> Your assignment
Go through the entries, filter for the word "chat", and copy every line that has it.

> Records provided
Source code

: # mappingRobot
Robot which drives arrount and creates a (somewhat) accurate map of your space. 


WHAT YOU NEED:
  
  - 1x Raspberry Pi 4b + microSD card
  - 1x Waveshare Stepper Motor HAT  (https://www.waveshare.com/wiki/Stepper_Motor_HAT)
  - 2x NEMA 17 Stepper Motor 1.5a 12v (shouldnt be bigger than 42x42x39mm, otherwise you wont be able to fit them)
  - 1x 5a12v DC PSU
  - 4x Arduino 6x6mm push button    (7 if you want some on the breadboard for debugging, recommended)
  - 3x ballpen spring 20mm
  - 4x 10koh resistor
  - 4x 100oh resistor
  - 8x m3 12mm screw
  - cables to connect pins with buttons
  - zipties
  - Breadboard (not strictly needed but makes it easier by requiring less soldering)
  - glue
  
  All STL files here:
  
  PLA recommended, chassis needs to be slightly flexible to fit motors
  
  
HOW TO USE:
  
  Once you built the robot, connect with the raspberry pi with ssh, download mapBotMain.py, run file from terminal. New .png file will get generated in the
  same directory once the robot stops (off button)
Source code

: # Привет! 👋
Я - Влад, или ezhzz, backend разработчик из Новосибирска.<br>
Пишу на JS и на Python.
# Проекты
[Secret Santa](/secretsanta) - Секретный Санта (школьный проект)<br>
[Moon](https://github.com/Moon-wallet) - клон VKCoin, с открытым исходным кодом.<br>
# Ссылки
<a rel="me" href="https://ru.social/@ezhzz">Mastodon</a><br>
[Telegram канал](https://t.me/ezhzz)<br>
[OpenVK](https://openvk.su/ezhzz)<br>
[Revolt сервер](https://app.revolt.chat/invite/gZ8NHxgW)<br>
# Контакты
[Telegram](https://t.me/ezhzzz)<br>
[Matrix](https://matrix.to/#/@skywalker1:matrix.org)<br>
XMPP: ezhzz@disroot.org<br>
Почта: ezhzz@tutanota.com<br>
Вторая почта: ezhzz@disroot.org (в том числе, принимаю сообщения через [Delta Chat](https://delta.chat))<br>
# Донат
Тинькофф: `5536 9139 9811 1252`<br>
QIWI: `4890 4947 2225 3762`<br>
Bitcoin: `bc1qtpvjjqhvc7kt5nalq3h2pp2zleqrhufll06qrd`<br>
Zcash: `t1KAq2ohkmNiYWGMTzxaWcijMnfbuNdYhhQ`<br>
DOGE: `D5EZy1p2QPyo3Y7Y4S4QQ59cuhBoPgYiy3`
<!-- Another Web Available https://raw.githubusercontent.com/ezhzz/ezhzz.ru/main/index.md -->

> Solution to the problem
[Revolt сервер](https://app.revolt.chat/invite/gZ8NHxgW)<br>
Вторая почта: ezhzz@disroot.org (в том числе, принимаю сообщения через [Delta Chat](https://delta.chat))<br>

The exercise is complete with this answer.